[EXERCISE OBJECTIVE] Exactly reproduce each entry, leaving out nothing.

[EXERCISE INPUTS]
────────────────────────────────────────

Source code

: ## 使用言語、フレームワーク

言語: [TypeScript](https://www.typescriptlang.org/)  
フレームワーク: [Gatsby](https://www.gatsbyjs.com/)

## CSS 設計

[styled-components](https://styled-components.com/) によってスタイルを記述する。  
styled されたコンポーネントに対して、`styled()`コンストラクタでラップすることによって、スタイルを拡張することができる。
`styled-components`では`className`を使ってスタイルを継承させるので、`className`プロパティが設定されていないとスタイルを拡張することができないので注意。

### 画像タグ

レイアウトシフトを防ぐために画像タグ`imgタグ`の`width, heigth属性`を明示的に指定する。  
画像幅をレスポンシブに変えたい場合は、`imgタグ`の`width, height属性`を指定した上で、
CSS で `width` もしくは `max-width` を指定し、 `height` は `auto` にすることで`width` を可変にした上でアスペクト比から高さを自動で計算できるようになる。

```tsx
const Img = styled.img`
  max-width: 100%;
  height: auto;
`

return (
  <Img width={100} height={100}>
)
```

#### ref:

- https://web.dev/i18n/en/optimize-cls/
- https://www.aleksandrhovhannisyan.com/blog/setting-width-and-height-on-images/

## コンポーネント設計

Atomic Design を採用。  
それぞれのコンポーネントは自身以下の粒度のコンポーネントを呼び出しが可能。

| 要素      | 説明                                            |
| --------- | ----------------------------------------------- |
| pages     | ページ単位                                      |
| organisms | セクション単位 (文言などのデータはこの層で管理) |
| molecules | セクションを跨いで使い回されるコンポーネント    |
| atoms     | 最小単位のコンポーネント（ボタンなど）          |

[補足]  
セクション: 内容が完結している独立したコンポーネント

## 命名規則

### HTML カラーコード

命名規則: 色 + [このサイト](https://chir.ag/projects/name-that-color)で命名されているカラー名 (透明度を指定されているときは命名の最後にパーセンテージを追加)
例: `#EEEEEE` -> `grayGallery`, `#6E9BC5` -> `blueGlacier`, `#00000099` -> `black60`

────────────────────────────────────────

[YOUR SOLUTION]
Source code

: ## 使用言語、フレームワーク

言語: [TypeScript](https://www.typescriptlang.org/)  
フレームワーク: [Gatsby](https://www.gatsbyjs.com/)

## CSS 設計

[styled-components](https://styled-components.com/) によってスタイルを記述する。  
styled されたコンポーネントに対して、`styled()`コンストラクタでラップすることによって、スタイルを拡張することができる。
`styled-components`では`className`を使ってスタイルを継承させるので、`className`プロパティが設定されていないとスタイルを拡張することができないので注意。

### 画像タグ

レイアウトシフトを防ぐために画像タグ`imgタグ`の`width, heigth属性`を明示的に指定する。  
画像幅をレスポンシブに変えたい場合は、`imgタグ`の`width, height属性`を指定した上で、
CSS で `width` もしくは `max-width` を指定し、 `height` は `auto` にすることで`width` を可変にした上でアスペクト比から高さを自動で計算できるようになる。

```tsx
const Img = styled.img`
  max-width: 100%;
  height: auto;
`

return (
  <Img width={100} height={100}>
)
```

#### ref:

- https://web.dev/i18n/en/optimize-cls/
- https://www.aleksandrhovhannisyan.com/blog/setting-width-and-height-on-images/

## コンポーネント設計

Atomic Design を採用。  
それぞれのコンポーネントは自身以下の粒度のコンポーネントを呼び出しが可能。

| 要素      | 説明                                            |
| --------- | ----------------------------------------------- |
| pages     | ページ単位                                      |
| organisms | セクション単位 (文言などのデータはこの層で管理) |
| molecules | セクションを跨いで使い回されるコンポーネント    |
| atoms     | 最小単位のコンポーネント（ボタンなど）          |

[補足]  
セクション: 内容が完結している独立したコンポーネント

## 命名規則

### HTML カラーコード

命名規則: 色 + [このサイト](https://chir.ag/projects/name-that-color)で命名されているカラー名 (透明度を指定されているときは命名の最後にパーセンテージを追加)
例: `#EEEEEE` -> `grayGallery`, `#6E9BC5` -> `blueGlacier`, `#00000099` -> `black60`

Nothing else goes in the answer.